Matiullah Wesa, 30 anni, guidava una Ong con migliaia di volontari, l’Onu chiede spiegazioni
"Stiamo contando le ore, i minuti e i secondi fino a quando le scuole saranno riaperte alle ragazze. Il danno che la chiusura delle scuole provoca è irreversibile e innegabile": questo l'ultimo tweet, qualche giorno fa, lanciato da Matiullah Wesa, arrestato ieri dai talebani senza alcuna spiegazione e la cui missione era che le bambine e le ragazze afghane ricevessero un'istruzione degna del suo nome in un Paese nel quale questo diritto è loro negato da due anni e mezzo. Spiegazioni che invece la missione Onu in Afghanistan (Unama) ha chiesto a Kabul, senza ricevere per ora risposta.
Wesa, 30 anni, originario della provincia meridionale di Kandahar, è il fondatore e la guida dell'organizzazione Pen Path (Il sentiero della penna) che in tutto l'Afghanistan conta circa 2'400 volontari, da oltre un decennio dediti anima e corpo a promuovere l'istruzione alle donne, facendo campagne di sensibilizzazione nelle aree rurali più remote, o addirittura organizzando le classi e gli insegnanti e distribuendo libri, quaderni, matite e penne gratuitamente: un'attività il cui fervore non è diminuito nemmeno dopo il ritorno al potere dei Talebani nell'agosto del 2021 e la chiusura di scuole e università alle donne.
Un'attività simile a quella che svolgeva, in maniera più solitaria, Ismail Mashal prima del suo brutale arresto i primi giorni dello scorso febbraio: il quale, rilasciato dal carcere un mese dopo, non è stato più visto né sentito in pubblico. L'arresto di Wesa è avvenuto fuori da una moschea di Kabul dove ieri pomeriggio aveva pregato.

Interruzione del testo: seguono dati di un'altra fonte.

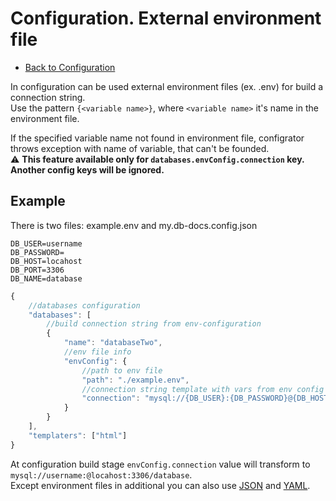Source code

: # Configuration. External environment file

- [Back to Configuration](./index.md)

In configuration can be used external environment files (ex. .env) for build a connection string.  
Use the pattern `{<variable name>}`, where `<variable name>` it's name in the environment file.  

If the specified variable name not found in environment file, configrator throws exception with name of variable, that can't be founded.  
⚠️ **This feature available only for `databases.envConfig.connection` key. Another config keys will be ignored.**  

## Example

There is two files: example.env and my.db-docs.config.json
```
DB_USER=username
DB_PASSWORD=
DB_HOST=locahost
DB_PORT=3306
DB_NAME=database
```

```js
{	
	//databases configuration
	"databases": [
		//build connection string from env-configuration
        {
            "name": "databaseTwo",
            //env file info
			"envConfig": {
				//path to env file
                "path": "./example.env",
				//connection string template with vars from env config
                "connection": "mysql://{DB_USER}:{DB_PASSWORD}@{DB_HOST}:{DB_PORT}/{DB_NAME}"
            }
        }
    ],
    "templaters": ["html"]
}
```

At configuration build stage `envConfig.connection` value will transform to `mysql://username:@locahost:3306/database`.  
Except environment files in additional you can also use [JSON](./json-file.md) and [YAML](./yaml-file.md).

All'uscita ad attenderlo c'erano due uomini in abiti borghesi che lo hanno avvicinato e ammanettato, ha raccontato il fratello, Samiullah. "Quando Matiullah ha chiesto le loro carte d'identità, lo hanno picchiato e portato via con la forza", ha aggiunto. Poi la perquisizione alla sua casa: "Hanno messo tutto sottosopra, minacciato i suoi familiari perché non dicano nulla, sequestrato telefonini e computer", ha detto ancora Samiullah, che è stato egli stesso fermato e rilasciato dai Talebani con un rimprovero.
Wesa era convinto che le scuole prima o poi avrebbero riaperto le porte alle bambine e alle ragazze, anche dopo il dietrofront del marzo dello scorso anno, quando l'illusione che questo fosse accaduto durò lo spazio di qualche ora e le ragazze tornarono a casa piangendo.

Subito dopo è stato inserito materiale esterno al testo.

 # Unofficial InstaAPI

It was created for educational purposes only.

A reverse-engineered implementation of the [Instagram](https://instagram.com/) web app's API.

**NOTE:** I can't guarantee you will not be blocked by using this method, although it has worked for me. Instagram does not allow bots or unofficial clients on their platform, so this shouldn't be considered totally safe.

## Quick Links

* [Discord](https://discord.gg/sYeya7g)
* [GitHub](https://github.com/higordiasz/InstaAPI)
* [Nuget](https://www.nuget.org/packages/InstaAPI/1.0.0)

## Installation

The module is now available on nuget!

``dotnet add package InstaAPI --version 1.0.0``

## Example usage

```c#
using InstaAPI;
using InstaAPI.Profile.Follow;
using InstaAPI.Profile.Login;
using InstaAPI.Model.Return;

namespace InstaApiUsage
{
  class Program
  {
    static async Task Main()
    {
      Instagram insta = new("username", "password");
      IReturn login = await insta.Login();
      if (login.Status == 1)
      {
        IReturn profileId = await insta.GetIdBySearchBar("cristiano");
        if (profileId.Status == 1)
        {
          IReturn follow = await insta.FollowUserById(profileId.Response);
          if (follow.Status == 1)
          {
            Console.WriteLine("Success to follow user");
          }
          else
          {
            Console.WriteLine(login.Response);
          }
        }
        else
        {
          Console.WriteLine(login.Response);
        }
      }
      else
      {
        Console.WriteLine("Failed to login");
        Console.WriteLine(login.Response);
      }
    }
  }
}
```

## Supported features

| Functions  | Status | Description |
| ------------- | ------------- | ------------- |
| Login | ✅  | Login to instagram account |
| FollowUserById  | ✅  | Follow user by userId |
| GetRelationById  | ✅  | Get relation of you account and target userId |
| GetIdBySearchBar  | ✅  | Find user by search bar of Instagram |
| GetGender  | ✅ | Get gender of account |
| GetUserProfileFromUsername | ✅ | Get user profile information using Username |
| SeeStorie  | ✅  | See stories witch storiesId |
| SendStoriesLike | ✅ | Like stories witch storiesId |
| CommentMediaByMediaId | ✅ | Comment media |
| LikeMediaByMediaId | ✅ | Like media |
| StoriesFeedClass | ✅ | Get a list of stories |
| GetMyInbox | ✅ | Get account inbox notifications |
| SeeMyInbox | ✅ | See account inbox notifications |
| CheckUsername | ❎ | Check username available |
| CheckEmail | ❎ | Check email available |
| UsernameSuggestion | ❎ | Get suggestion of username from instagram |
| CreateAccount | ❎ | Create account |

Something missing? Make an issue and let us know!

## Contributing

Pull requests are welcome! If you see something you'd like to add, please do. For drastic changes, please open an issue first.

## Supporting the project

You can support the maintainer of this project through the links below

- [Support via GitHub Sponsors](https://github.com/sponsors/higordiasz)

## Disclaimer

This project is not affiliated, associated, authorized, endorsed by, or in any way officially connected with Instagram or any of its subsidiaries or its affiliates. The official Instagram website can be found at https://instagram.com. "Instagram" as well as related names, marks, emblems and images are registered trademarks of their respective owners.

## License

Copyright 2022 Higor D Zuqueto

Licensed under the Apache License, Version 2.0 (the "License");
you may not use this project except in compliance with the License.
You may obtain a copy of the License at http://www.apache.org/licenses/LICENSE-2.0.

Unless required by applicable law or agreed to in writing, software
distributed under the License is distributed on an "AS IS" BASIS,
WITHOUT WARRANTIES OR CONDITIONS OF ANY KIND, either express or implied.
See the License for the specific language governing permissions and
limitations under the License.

Ufficialmente il bando del genere femminile da scuole e università, come dalla maggior parte dei lavori, dai parchi, dalle piscine, palestre e circoli, è una questione provvisoria: in attesa - dissero le autorità talebane di Kabul - del varo di una legge quadro che definisca le modalità delle attività femminili "nella stretta osservanza della Sharia e della tradizione afghana". Una promessa simile a quella fatta dai Talebani prima versione, che governarono con il pugno di ferro l'Afghanistan dal 1996 al 2001, ma che non portò nessuna novità.
Oggi si è fatta viva l'Onu: "L'Unama invita le autorità di fatto a chiarire quali siano le ragioni dell'arresto di Wesa, dove si trovi e di assicurare che abbia accesso a una difesa legale e possa contattare la famiglia", ha scritto in una nota la missione afghana.